On Thursday, 3D Systems released its Q2 results, revealing a 12% year-over-year revenue drop to just over $113 million. This decline was primarily due to lower sales of printers, mainly from a reduced purchase by an unnamed customer in the dental field. The drop was partially offset by increased services revenue, but it wasn't enough to prevent the overall decline.

3D Systems' GAAP net loss for Q2 was $27.3 million, a slight improvement from the nearly $29 million loss in Q2 2023. On a non-GAAP basis, the per-share net loss was $0.14, missing analyst expectations of a $0.05 loss per share. Analysts had also expected higher revenue of $116.6 million, marking a double miss for the quarter.

3D Systems updated its full-year 2024 revenue guidance to $450 million to $460 million. Even at the high end, this is below 2023's revenue of over $488 million and the average analyst estimate of $474 million. The company also projected that its adjusted EBITDA should be near break-even for Q4 but did not provide an annual forecast or bottom-line guidance.

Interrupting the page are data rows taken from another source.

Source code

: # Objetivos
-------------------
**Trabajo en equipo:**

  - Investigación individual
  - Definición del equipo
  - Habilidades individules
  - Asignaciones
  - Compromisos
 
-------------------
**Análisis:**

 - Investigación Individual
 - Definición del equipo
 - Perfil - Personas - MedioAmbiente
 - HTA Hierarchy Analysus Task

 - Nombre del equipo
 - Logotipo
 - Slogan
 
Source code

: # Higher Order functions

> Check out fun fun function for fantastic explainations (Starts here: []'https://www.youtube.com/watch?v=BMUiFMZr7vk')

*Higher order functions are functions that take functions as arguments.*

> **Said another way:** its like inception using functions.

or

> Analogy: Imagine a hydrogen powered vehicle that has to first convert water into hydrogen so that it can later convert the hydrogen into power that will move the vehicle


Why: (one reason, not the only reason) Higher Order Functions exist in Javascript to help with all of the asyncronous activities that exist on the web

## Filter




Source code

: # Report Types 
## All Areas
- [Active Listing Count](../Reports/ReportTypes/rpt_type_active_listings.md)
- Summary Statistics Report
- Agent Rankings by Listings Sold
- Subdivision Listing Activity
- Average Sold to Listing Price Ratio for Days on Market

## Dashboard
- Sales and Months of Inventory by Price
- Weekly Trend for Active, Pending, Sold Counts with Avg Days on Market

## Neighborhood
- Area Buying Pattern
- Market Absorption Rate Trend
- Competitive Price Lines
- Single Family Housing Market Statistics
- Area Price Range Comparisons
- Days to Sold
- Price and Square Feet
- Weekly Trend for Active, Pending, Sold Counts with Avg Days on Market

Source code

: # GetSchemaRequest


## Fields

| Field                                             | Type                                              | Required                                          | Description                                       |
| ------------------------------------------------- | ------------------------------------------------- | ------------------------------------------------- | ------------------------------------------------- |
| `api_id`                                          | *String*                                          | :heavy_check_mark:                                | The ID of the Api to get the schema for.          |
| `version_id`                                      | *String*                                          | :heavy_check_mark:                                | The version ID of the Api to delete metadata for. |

From an analytical perspective, 3D Systems (DDD, Financial) currently exhibits several severe warning signs. The company's financial health is under considerable stress, with a Piotroski F-Score of 3, which usually implies poor business operation. Additionally, the Altman Z-score of -1.68 places the company in the distress zone, suggesting a possibility of bankruptcy within the next two years.

However, there are some positive notes. The Beneish M-Score of -2.59 indicates that the company is unlikely to be manipulating its earnings. Moreover, the stock price is close to its 10-year low, which might attract value investors.

The GF Value for 3D Systems is estimated at $8.09, suggesting that the stock might be significantly undervalued. [GF Value]

Despite these potential positives, the current market sentiment is fraught with caution. The company has a predictability rank of 1, indicating low confidence in its earnings predictability. Moreover, the stock has shown a year-to-date price change of -66.3%, further eroding investor confidence.

Given the combination of severe financial stress indicators and underperformance, potential investors should tread carefully. The stock may present a value opportunity, but the inherent risks should not be underestimated.

Disclosures

I/We may personally own shares in some of the companies mentioned above. However, those positions are not material to either the company or to my/our portfolios.